## Material supplied
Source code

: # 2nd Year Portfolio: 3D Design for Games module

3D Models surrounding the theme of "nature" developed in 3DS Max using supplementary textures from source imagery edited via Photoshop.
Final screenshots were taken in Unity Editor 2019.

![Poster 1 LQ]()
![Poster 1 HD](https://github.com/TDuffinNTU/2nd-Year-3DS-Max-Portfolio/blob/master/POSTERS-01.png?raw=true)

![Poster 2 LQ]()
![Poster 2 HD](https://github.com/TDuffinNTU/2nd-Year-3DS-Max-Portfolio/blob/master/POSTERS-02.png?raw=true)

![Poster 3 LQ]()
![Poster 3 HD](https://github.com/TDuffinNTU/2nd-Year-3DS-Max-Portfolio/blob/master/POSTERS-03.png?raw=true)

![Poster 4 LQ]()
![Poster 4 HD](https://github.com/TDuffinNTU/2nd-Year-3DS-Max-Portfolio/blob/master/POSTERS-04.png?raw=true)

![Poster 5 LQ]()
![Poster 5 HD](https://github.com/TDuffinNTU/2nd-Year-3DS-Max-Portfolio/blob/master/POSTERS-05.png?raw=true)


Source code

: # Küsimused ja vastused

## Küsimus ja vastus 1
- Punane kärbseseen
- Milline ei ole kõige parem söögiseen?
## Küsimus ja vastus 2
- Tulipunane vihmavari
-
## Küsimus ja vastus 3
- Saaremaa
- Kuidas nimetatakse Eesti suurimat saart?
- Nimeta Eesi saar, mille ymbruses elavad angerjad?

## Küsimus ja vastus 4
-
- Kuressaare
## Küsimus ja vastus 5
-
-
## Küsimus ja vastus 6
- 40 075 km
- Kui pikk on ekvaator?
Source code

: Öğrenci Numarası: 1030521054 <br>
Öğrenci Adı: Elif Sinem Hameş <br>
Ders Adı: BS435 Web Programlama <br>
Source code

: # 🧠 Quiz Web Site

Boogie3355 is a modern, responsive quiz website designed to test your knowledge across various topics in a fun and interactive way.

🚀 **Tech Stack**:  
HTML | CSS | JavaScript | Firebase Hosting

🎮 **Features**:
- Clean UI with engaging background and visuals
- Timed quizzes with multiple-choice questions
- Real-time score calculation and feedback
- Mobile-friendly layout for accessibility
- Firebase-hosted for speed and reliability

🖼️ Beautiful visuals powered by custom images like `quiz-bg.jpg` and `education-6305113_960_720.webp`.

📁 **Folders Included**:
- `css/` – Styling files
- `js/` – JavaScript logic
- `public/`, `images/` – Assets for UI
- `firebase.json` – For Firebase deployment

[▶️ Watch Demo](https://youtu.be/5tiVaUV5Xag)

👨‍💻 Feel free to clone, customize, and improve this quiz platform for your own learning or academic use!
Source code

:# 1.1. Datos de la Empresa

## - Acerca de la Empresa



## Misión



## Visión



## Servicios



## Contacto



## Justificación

## Task instructions
An exact reproduction of all the entries above is required.

## Your solution
Source code

: # 2nd Year Portfolio: 3D Design for Games module

3D Models surrounding the theme of "nature" developed in 3DS Max using supplementary textures from source imagery edited via Photoshop.
Final screenshots were taken in Unity Editor 2019.

![Poster 1 LQ]()
![Poster 1 HD](https://github.com/TDuffinNTU/2nd-Year-3DS-Max-Portfolio/blob/master/POSTERS-01.png?raw=true)

![Poster 2 LQ]()
![Poster 2 HD](https://github.com/TDuffinNTU/2nd-Year-3DS-Max-Portfolio/blob/master/POSTERS-02.png?raw=true)

![Poster 3 LQ]()
![Poster 3 HD](https://github.com/TDuffinNTU/2nd-Year-3DS-Max-Portfolio/blob/master/POSTERS-03.png?raw=true)

![Poster 4 LQ]()
![Poster 4 HD](https://github.com/TDuffinNTU/2nd-Year-3DS-Max-Portfolio/blob/master/POSTERS-04.png?raw=true)

![Poster 5 LQ]()
![Poster 5 HD](https://github.com/TDuffinNTU/2nd-Year-3DS-Max-Portfolio/blob/master/POSTERS-05.png?raw=true)


Source code

: # Küsimused ja vastused

## Küsimus ja vastus 1
- Punane kärbseseen
- Milline ei ole kõige parem söögiseen?
## Küsimus ja vastus 2
- Tulipunane vihmavari
-
## Küsimus ja vastus 3
- Saaremaa
- Kuidas nimetatakse Eesti suurimat saart?
- Nimeta Eesi saar, mille ymbruses elavad angerjad?

## Küsimus ja vastus 4
-
- Kuressaare
## Küsimus ja vastus 5
-
-
## Küsimus ja vastus 6
- 40 075 km
- Kui pikk on ekvaator?
Source code

: Öğrenci Numarası: 1030521054 <br>
Öğrenci Adı: Elif Sinem Hameş <br>
Ders Adı: BS435 Web Programlama <br>
Source code

: # 🧠 Quiz Web Site

Boogie3355 is a modern, responsive quiz website designed to test your knowledge across various topics in a fun and interactive way.

🚀 **Tech Stack**:  
HTML | CSS | JavaScript | Firebase Hosting

🎮 **Features**:
- Clean UI with engaging background and visuals
- Timed quizzes with multiple-choice questions
- Real-time score calculation and feedback
- Mobile-friendly layout for accessibility
- Firebase-hosted for speed and reliability

🖼️ Beautiful visuals powered by custom images like `quiz-bg.jpg` and `education-6305113_960_720.webp`.

📁 **Folders Included**:
- `css/` – Styling files
- `js/` – JavaScript logic
- `public/`, `images/` – Assets for UI
- `firebase.json` – For Firebase deployment

[▶️ Watch Demo](https://youtu.be/5tiVaUV5Xag)

👨‍💻 Feel free to clone, customize, and improve this quiz platform for your own learning or academic use!
Source code

:# 1.1. Datos de la Empresa

## - Acerca de la Empresa



## Misión



## Visión



## Servicios



## Contacto



## Justificación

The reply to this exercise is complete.